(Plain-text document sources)
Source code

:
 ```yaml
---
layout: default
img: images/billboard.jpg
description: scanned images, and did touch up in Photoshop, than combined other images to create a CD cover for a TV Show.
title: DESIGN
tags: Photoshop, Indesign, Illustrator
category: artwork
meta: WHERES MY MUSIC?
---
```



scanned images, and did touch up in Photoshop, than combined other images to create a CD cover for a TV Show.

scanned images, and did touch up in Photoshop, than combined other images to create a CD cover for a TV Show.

* What to work on *
If a line in the data above contains "Photoshop", return that line.

* Task solution *
description: scanned images, and did touch up in Photoshop, than combined other images to create a CD cover for a TV Show.
tags: Photoshop, Indesign, Illustrator
scanned images, and did touch up in Photoshop, than combined other images to create a CD cover for a TV Show.
scanned images, and did touch up in Photoshop, than combined other images to create a CD cover for a TV Show.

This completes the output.